Title / object name
Untitled (koru panel)
|Maker ||Role ||Date |
|Schoon, Theo ||artist ||circa 1959 |
tempera on cardboardMaterials
|Image ||805 (Height) x 1110 (Length) x mm|
|Frame ||841 (Height) x 1149 (Length) x 33 (Width/Depth) mm|
Purchased 1993 with New Zealand Lottery Grants Board funds
This work by Theo Schoon was painted in the late 1950s, while Schoon was living in Home Street, Grey Lynn, Auckland. Schoon had begun growing and decorating gourds, and Untitled was painted as a backdrop against which the finished gourds could be photographed. This panel was one of two that were given by Schoon to Wanda Bidois-Edwards, a good friend of the artist and part of Schoon's bohemian circle of friends. Schoon never signed these works, which were created as backdrops for his carved gourds, and while the artist might not have intended Untitled and its companion to be viewed as works of art, both panels are excellent examples of Schoon's interest in Mäori art.
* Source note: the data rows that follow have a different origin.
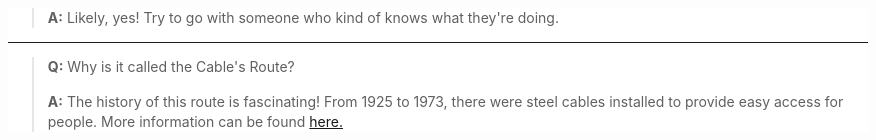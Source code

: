 >**A:** Likely, yes! Try to go with someone who kind of knows what they're doing.
***
>**Q:** Why is it called the Cable's Route?
>
>**A:** The history of this route is fascinating! From 1925 to 1973, there were steel cables installed to provide easy access for people. More information can be found [here.](https://coloradoencyclopedia.org/article/longs-peak)
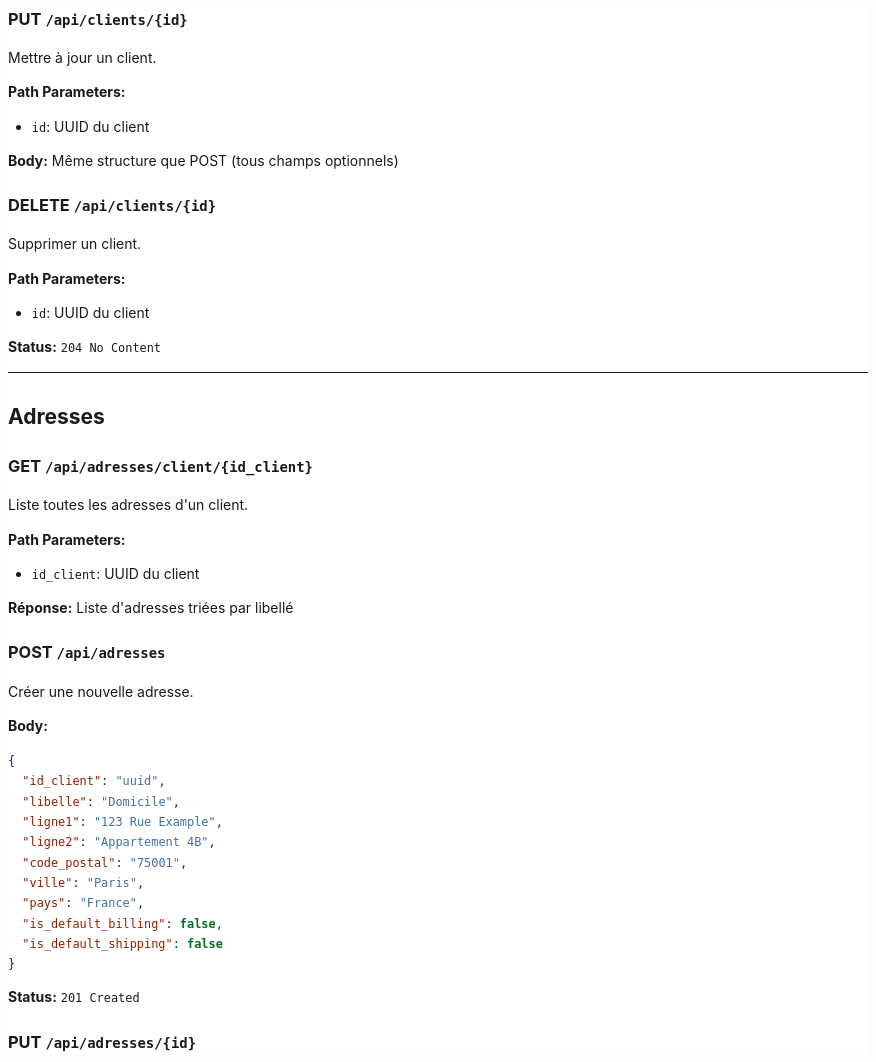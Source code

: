 ### PUT `/api/clients/{id}`

Mettre à jour un client.

**Path Parameters:**

- `id`: UUID du client

**Body:** Même structure que POST (tous champs optionnels)

### DELETE `/api/clients/{id}`

Supprimer un client.

**Path Parameters:**

- `id`: UUID du client

**Status:** `204 No Content`

---

## Adresses

### GET `/api/adresses/client/{id_client}`

Liste toutes les adresses d'un client.

**Path Parameters:**

- `id_client`: UUID du client

**Réponse:** Liste d'adresses triées par libellé

### POST `/api/adresses`

Créer une nouvelle adresse.

**Body:**

```json
{
  "id_client": "uuid",
  "libelle": "Domicile",
  "ligne1": "123 Rue Example",
  "ligne2": "Appartement 4B",
  "code_postal": "75001",
  "ville": "Paris",
  "pays": "France",
  "is_default_billing": false,
  "is_default_shipping": false
}
```

**Status:** `201 Created`

### PUT `/api/adresses/{id}`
Untitled is organised according to a system of discrete elements that draw on the koru motif in Mäori art. Schoon has organised his spirals into bands that create an optical play between positive and negative, background and foreground. The large spirals that form the background of the image interact with the smaller bands of repeated koru-type forms that run across the surface of the work. They come together at certain points and the illusion of foreground and background is disrupted, only to be re-established elsewhere in the painting. The colours of Untitled - red, black, and white - establish a connection to Mäori köwhaiwhai patterns - the curvilinear patterns used on the heke (rafters) of whare whakairo (meeting houses).
There are similarities between Untitled and other paintings by Schoon drawing on Mäori art. Colours, motifs, and a strong interest in positive and negative relations are some obvious points of comparison. But there are also some major differences between this image and others painted by Schoon in the 1950s. Other köwhaiwhai-style paintings, such as the companion panel for Untitled, tend to be more flowing and asymmetric, and as such closer to Mäori art. Untitled is constructed from repeated motifs and is more geometric, precise, and regular in its composition. The visual rhythm is quite different to other works, and pulls Untitled away from its Mäori sources and more towards European modernism.